## What to do
Could you write out the records below exactly as they appear?

-- Opening Marker --

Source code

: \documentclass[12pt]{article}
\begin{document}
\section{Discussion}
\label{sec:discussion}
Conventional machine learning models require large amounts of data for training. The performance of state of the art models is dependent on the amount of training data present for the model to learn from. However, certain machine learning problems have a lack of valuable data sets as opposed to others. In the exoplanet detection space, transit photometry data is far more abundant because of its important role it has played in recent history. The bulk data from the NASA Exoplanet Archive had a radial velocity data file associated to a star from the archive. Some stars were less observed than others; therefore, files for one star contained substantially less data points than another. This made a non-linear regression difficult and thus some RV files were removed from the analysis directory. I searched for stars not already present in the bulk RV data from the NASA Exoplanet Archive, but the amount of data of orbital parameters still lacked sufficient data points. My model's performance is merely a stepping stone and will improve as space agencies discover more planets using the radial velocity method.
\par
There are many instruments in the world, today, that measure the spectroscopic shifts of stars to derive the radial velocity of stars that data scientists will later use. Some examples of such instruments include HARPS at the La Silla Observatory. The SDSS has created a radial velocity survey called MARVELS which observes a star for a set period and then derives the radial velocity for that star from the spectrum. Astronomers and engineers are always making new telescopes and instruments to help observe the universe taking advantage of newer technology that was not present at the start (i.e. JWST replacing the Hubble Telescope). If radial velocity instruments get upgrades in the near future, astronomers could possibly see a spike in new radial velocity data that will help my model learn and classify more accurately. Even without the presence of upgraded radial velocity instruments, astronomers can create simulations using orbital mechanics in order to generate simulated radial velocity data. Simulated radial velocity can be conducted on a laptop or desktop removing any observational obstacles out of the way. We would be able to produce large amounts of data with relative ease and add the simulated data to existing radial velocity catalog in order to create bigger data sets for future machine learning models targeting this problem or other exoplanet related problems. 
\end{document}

-- Closing Marker --

## Answer section
Source code

: \documentclass[12pt]{article}
\begin{document}
\section{Discussion}
\label{sec:discussion}
Conventional machine learning models require large amounts of data for training. The performance of state of the art models is dependent on the amount of training data present for the model to learn from. However, certain machine learning problems have a lack of valuable data sets as opposed to others. In the exoplanet detection space, transit photometry data is far more abundant because of its important role it has played in recent history. The bulk data from the NASA Exoplanet Archive had a radial velocity data file associated to a star from the archive. Some stars were less observed than others; therefore, files for one star contained substantially less data points than another. This made a non-linear regression difficult and thus some RV files were removed from the analysis directory. I searched for stars not already present in the bulk RV data from the NASA Exoplanet Archive, but the amount of data of orbital parameters still lacked sufficient data points. My model's performance is merely a stepping stone and will improve as space agencies discover more planets using the radial velocity method.
\par
There are many instruments in the world, today, that measure the spectroscopic shifts of stars to derive the radial velocity of stars that data scientists will later use. Some examples of such instruments include HARPS at the La Silla Observatory. The SDSS has created a radial velocity survey called MARVELS which observes a star for a set period and then derives the radial velocity for that star from the spectrum. Astronomers and engineers are always making new telescopes and instruments to help observe the universe taking advantage of newer technology that was not present at the start (i.e. JWST replacing the Hubble Telescope). If radial velocity instruments get upgrades in the near future, astronomers could possibly see a spike in new radial velocity data that will help my model learn and classify more accurately. Even without the presence of upgraded radial velocity instruments, astronomers can create simulations using orbital mechanics in order to generate simulated radial velocity data. Simulated radial velocity can be conducted on a laptop or desktop removing any observational obstacles out of the way. We would be able to produce large amounts of data with relative ease and add the simulated data to existing radial velocity catalog in order to create bigger data sets for future machine learning models targeting this problem or other exoplanet related problems. 
\end{document}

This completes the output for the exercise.